A Nvidia e a AMD firmaram um acordo inédito com o governo dos EUA, concordando em repassar 15% da receita de vendas de determinados chips comercializados na China diretamente para Washington.
O acordo abrange o chip de inteligência artificial H20 da Nvidia e o modelo MI308 da AMD. Ambos os produtos foram adaptados para o mercado chinês , a fim de cumprir as restrições de exportação anteriores.
Autoridades americanas afirmaram que o acordo de compartilhamento de receita era uma condição para a obtenção das licenças de exportação para a venda dos chips na China. Essas licenças foram concedidas na semana passada, após meses de atraso. A Nvidia não negou a existência do acordo, declarando que ele “segue as regras estabelecidas pelo governo americano para nossa participação nos mercados mundiais”. A AMD se recusou a comentar.
Analistas financeiros estimam que o acordo poderá injetar bilhões nos cofres dos EUA. A Bernstein Research projeta que a Nvidia poderá vender cerca de 1,5 milhão de unidades do H2O na China em 2025, gerando aproximadamente US$ 23 bilhões em receita. Pelo acordo de 15%, mais de US$ 3 bilhões dessas vendas iriam diretamente para o governo dos EUA. As autoridades ainda não divulgaram como pretendem usar os fundos.
Especialistas em controle de exportações afirmam que a medida é semdent. Nenhuma empresa americana havia concordado anteriormente em ceder uma parcela de sua receita como condição para a aprovação de exportações. Eles comparam a ação a táticas anteriores do governo Trump, nas quais as empresas eram incentivadas a fazer investimentos ou concessões no mercado interno para evitar tarifas.
Autoridades aprovam licenças após negociações de alto nível
O caminho para o acordo foi complexo. Em abril, o governo Trump afirmou que bloquearia as exportações de H2O para a China, alegando preocupações com a transferência de tecnologia de IA. O chip já havia sido projetado para se enquadrar nos limites de exportação da era Biden para processadores de IA de ponta.
Em junho, o CEO da Nvidia, Jensen Huang, reuniu-se com o dent Donald Trump na Casa Branca. Em poucos dias, o governo reverteu sua decisão de bloquear o H2O. Mesmo assim, o Bureau de Indústria e Segurança (BIS), responsável pelos controles de exportação, reteve as licenças por semanas.
Essas autorizações foram emitidas apenas na semana passada, após a finalização do acordo de 15% da receita. O chip MI308 da AMD recebeu aprovação sob os mesmos termos.
Fontes do setor afirmam que o acordo reflete a preferência de Trump por resultados transacionais, combinando comércio, segurança e política econômica.
Preocupações com segurança entram em conflito com a estratégia corporativa
O acordo gerou fortes críticas de especialistas em segurança nacional, e em uma carta ao Secretário de Comércio, Howard Lutnick, o ex-vice-conselheiro de segurança nacional, Matt Pottinger, e outros 19 funcionários instaram o governo a não emitir licenças para o H2O. Eles alertaram que o chip é um "potente acelerador" para o desenvolvimento de IA na China e poderia, em última instância, beneficiar suas forças armadas.
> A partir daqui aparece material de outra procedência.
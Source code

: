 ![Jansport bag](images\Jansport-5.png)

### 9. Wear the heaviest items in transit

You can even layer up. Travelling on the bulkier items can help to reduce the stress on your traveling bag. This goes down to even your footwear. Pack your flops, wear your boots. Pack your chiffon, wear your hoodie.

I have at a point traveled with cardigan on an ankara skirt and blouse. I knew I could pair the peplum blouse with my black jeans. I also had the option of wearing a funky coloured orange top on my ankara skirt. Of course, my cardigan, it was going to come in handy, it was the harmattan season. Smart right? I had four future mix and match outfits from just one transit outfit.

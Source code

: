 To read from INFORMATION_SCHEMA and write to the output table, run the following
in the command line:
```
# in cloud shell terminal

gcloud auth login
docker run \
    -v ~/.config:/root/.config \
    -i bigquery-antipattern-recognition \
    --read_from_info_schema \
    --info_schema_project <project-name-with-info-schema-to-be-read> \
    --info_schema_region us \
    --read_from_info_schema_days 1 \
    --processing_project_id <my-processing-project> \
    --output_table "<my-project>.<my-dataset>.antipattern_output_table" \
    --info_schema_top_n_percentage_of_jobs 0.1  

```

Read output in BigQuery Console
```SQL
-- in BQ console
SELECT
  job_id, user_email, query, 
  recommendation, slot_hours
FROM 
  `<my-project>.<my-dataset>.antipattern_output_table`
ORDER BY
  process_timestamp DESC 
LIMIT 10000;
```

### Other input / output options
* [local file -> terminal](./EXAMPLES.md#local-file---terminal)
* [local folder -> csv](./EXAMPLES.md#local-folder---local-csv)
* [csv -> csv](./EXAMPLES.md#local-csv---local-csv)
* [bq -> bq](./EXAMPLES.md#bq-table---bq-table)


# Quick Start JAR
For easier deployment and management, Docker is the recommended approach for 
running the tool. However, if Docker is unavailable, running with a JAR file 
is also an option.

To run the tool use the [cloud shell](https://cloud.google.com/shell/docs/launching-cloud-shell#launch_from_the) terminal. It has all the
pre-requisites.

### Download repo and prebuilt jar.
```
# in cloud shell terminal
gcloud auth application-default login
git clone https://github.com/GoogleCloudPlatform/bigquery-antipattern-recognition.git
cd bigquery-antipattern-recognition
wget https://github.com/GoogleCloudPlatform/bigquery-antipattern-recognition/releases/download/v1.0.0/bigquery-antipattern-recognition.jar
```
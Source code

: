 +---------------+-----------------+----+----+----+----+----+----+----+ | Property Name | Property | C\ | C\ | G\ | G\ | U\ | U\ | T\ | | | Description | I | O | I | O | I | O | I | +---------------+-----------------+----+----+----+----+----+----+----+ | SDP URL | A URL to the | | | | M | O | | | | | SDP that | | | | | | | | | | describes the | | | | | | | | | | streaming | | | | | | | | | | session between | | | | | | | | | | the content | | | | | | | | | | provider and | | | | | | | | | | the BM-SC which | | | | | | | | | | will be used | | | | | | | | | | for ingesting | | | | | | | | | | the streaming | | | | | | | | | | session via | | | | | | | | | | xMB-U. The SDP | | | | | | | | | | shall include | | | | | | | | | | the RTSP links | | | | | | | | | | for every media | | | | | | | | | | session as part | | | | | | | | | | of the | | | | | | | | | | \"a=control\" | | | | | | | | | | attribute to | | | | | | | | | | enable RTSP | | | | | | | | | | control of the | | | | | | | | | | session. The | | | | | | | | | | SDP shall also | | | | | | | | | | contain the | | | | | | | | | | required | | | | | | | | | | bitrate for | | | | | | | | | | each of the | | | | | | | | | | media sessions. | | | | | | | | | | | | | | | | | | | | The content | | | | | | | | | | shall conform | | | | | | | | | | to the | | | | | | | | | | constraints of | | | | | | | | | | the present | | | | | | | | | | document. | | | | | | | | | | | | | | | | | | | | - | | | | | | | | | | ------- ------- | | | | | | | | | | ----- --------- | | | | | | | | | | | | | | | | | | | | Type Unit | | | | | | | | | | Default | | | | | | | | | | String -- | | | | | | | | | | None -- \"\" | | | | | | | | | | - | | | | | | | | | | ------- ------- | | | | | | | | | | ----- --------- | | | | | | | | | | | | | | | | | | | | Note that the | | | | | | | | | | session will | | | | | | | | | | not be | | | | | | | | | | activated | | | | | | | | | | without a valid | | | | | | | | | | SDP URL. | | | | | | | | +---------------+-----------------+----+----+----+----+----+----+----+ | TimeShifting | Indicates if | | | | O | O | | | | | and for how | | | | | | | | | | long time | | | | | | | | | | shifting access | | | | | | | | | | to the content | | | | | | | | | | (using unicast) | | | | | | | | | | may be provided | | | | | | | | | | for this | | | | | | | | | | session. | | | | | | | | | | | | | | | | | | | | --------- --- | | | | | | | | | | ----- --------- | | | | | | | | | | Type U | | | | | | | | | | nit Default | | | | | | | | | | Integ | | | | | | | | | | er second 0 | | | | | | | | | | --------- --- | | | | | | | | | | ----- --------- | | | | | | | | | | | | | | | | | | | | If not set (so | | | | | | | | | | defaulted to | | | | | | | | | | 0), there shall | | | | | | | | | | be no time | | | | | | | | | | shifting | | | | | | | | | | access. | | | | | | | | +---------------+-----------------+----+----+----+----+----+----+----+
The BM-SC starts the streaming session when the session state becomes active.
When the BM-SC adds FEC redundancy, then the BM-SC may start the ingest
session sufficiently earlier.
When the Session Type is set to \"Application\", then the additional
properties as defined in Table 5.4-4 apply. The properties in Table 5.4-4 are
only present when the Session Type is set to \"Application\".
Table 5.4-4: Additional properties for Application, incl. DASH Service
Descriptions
Segundo relatos, alguns funcionários do BIS compartilharam essas preocupações, temendo que a decisão pudesse enfraquecer a liderança dos EUA em inteligência artificial. A Nvidia rejeitou essas alegações, classificando-as como "equivocadas" e insistindo que o H2O é inadequado para uso militar. A empresa argumentou que a participação no mercado chinês é crucial para manter a competitividade tecnológica , alertando contra a repetição da derrota americana na corrida do 5G.
O acordo também ocorreu em meio a delicadas negociações comerciais entre Washington e Pequim. A China pressiona os EUA para que flexibilizem os controles de exportação de chips de memória de alta largura de banda, um componente essencial para processadores avançados de inteligência artificial. Trump espera que essas negociações abram caminho para uma cúpula com odent chinês Xi Jinping ainda este ano.
O acordo de partilha de receitas situa-se agora na intersecção da geopolítica, da segurança e da estratégia corporativa. Embora conceda às empresas americanas acesso a um mercado lucrativo, também abre um novo capítulo na forma como Washington utiliza a política de exportação para restringir a tecnologia e gerar receitas a partir dela.